Where The Wild Things Are
directed by Spike Jonze
After five years in development, Spike Jonze’s long-awaited adaptation of Maurice Sendak’s beloved children’s book is finally seeing the light of day. Not without a share fair of controversy, of course. As has been much reported, the movie was originally scheduled to be released October 2008, but Warner Bros. execs, unhappy that the film was less family-friendly than they anticipated, demanded re-shoots. Jonze complied, though the final product is, according to the director himself, representative of his original vision.
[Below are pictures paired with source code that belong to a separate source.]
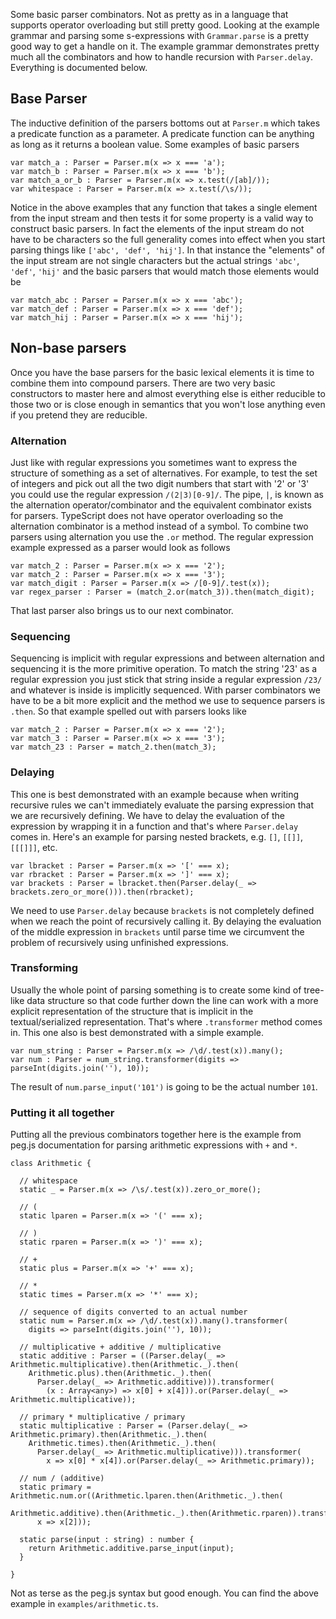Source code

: Some basic parser combinators. Not as pretty as in a language that supports operator overloading but still pretty good. Looking at the example grammar and parsing some s-expressions with `Grammar.parse` is a pretty good way to get a handle on it. The example grammar demonstrates pretty much all the combinators and how to handle recursion with `Parser.delay`. Everything is documented below.

## Base Parser
The inductive definition of the parsers bottoms out at `Parser.m` which takes a predicate function as a parameter. A predicate function can be anything as long as it returns a boolean value. Some examples of basic parsers

```
var match_a : Parser = Parser.m(x => x === 'a');
var match_b : Parser = Parser.m(x => x === 'b');
var match_a_or_b : Parser = Parser.m(x => x.test(/[ab]/));
var whitespace : Parser = Parser.m(x => x.test(/\s/));
```

Notice in the above examples that any function that takes a single element from the input stream and then tests it for some property is a valid way to construct basic parsers. In fact the elements of the input stream do not have to be characters so the full generality comes into effect when you start parsing things like `['abc', 'def', 'hij']`. In that instance the "elements" of the input stream are not single characters but the actual strings `'abc'`, `'def'`, `'hij'` and the basic parsers that would match those elements would be

```
var match_abc : Parser = Parser.m(x => x === 'abc');
var match_def : Parser = Parser.m(x => x === 'def');
var match_hij : Parser = Parser.m(x => x === 'hij');
```

## Non-base parsers
Once you have the base parsers for the basic lexical elements it is time to combine them into compound parsers. There are two very basic constructors to master here and almost everything else is either reducible to those two or is close enough in semantics that you won't lose anything even if you pretend they are reducible.

### Alternation
Just like with regular expressions you sometimes want to express the structure of something as a set of alternatives. For example, to test the set of integers and pick out all the two digit numbers that start with '2' or '3' you could use the regular expression `/(2|3)[0-9]/`. The pipe, `|`, is known as the alternation operator/combinator and the equivalent combinator exists for parsers. TypeScript does not have operator overloading so the alternation combinator is a method instead of a symbol. To combine two parsers using alternation you use the `.or` method. The regular expression example expressed as a parser would look as follows

```
var match_2 : Parser = Parser.m(x => x === '2');
var match_2 : Parser = Parser.m(x => x === '3');
var match_digit : Parser = Parser.m(x => /[0-9]/.test(x));
var regex_parser : Parser = (match_2.or(match_3)).then(match_digit);
```

That last parser also brings us to our next combinator.

### Sequencing
Sequencing is implicit with regular expressions and between alternation and sequencing it is the more primitive operation. To match the string '23' as a regular expression you just stick that string inside a regular expression `/23/` and whatever is inside is implicitly sequenced. With parser combinators we have to be a bit more explicit and the method we use to sequence parsers is `.then`. So that example spelled out with parsers looks like

```
var match_2 : Parser = Parser.m(x => x === '2');
var match_3 : Parser = Parser.m(x => x === '3');
var match_23 : Parser = match_2.then(match_3);
```

### Delaying
This one is best demonstrated with an example because when writing recursive rules we can't immediately evaluate the parsing expression that we are recursively defining. We have to delay the evaluation of the expression by wrapping it in a function and that's where `Parser.delay` comes in. Here's an example for parsing nested brackets, e.g. `[]`, `[[]]`, `[[[]]]`, etc.

```
var lbracket : Parser = Parser.m(x => '[' === x);
var rbracket : Parser = Parser.m(x => ']' === x);
var brackets : Parser = lbracket.then(Parser.delay(_ => brackets.zero_or_more())).then(rbracket);
```

We need to use `Parser.delay` because `brackets` is not completely defined when we reach the point of recursively calling it. By delaying the evaluation of the middle expression in `brackets` until parse time we circumvent the problem of recursively using unfinished expressions.

### Transforming
Usually the whole point of parsing something is to create some kind of tree-like data structure so that code further down the line can work with a more explicit representation of the structure that is implicit in the textual/serialized representation. That's where `.transformer` method comes in. This one also is best demonstrated with a simple example.

```
var num_string : Parser = Parser.m(x => /\d/.test(x)).many();
var num : Parser = num_string.transformer(digits => parseInt(digits.join(''), 10));
```

The result of `num.parse_input('101')` is going to be the actual number `101`.

### Putting it all together
Putting all the previous combinators together here is the example from peg.js documentation for parsing arithmetic expressions with `+` and `*`.

```
class Arithmetic {

  // whitespace
  static _ = Parser.m(x => /\s/.test(x)).zero_or_more();

  // (
  static lparen = Parser.m(x => '(' === x);

  // )
  static rparen = Parser.m(x => ')' === x);

  // +
  static plus = Parser.m(x => '+' === x);

  // *
  static times = Parser.m(x => '*' === x);

  // sequence of digits converted to an actual number
  static num = Parser.m(x => /\d/.test(x)).many().transformer(
    digits => parseInt(digits.join(''), 10));

  // multiplicative + additive / multiplicative
  static additive : Parser = ((Parser.delay(_ => Arithmetic.multiplicative).then(Arithmetic._).then(
    Arithmetic.plus).then(Arithmetic._).then(
      Parser.delay(_ => Arithmetic.additive))).transformer(
        (x : Array<any>) => x[0] + x[4])).or(Parser.delay(_ => Arithmetic.multiplicative));

  // primary * multiplicative / primary
  static multiplicative : Parser = (Parser.delay(_ => Arithmetic.primary).then(Arithmetic._).then(
    Arithmetic.times).then(Arithmetic._).then(
      Parser.delay(_ => Arithmetic.multiplicative))).transformer(
        x => x[0] * x[4]).or(Parser.delay(_ => Arithmetic.primary));

  // num / (additive)
  static primary = Arithmetic.num.or((Arithmetic.lparen.then(Arithmetic._).then(
    Arithmetic.additive).then(Arithmetic._).then(Arithmetic.rparen)).transformer(
      x => x[2]));

  static parse(input : string) : number {
    return Arithmetic.additive.parse_input(input);
  }

}
```

Not as terse as the peg.js syntax but good enough. You can find the above example in `examples/arithmetic.ts`.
With its breathtaking cinematography and innovative monsters (actors in full-costume portray the Wild Things, while the faces are computer-animated), Jonze’s ode to childhood imagination is sure to be one of the most-talked about movies of the year.

The Stepfather
directed by Nelson McCormick
In this remake of the chilling 1987 horror-thriller, Michael (Penn Badgley, “Gossip Girl”) returns home from military school to find his mother in love with David (Dylan Walsh, “Nip/Tuck”), a seemingly normal guy with a few (possibly literal) skeletons in the closet. Unnerved by his suspicious behavior, Michael sets out to discover the true identity of his soon-to-be stepfather before it’s too late. The movie marks the second ’80s horror remake in a row for director McCormick, following last year’s Prom Night.

Law Abiding Citizen
directed by F. Gary Gray
Gerard Butler stars as an everyday guy (one might call him a “law abiding citizen”) who orchestrates a deadly series of events to exact revenge on the district attorney (Jamie Foxx) who helped set his family’s killers free. While the revenge storyline is pretty trite, the movie will apparently unfold chronologically backwards. Hopefully, the narrative structure will overshadow the tiredness of the material.

New York, I Love You
Following the international success of 2006’s Paris, je t’aime, New York, I Love You is the second in a proposed series of anthology films set around “Cities of Love” (upcoming ones include Rio, Shanghai and Jerusalem). This collection of Big Apple love stories assembles another eclectic mix of moviemakers (Brett Ratner, Mira Nair, the Hughes Brothers, Wen Jiang, Shekhar Kapur) and actors (Natalie Portman, Ethan Hawke, Chris Cooper, Julie Christie, Irrfan Khan) for what will likely be a wide-ranging journey on finding love in the city that never sleeps.

Black Dynamite
directed by Scott Sanders
Call Black Dynamite the flipside of Todd Haynes’ Far From Heaven. While the comparison may sound like a stretch, both movies replicate the style and tone of a specific genre in movie history. While Far From Heaven re-creates the melancholy Douglas Sirk melodramas of the 1950s, Black Dynamite conjures up the outrageous humor and funky swagger of gritty 1970s blaxploitation. The movie revolves around the title character (Michael Jai White, The Dark Knight), a smooth-talking, karate-chopping cat hellbent on avenging the murder of his brother by any means necessary (and also, one assumes, pleasing some ladies along the way).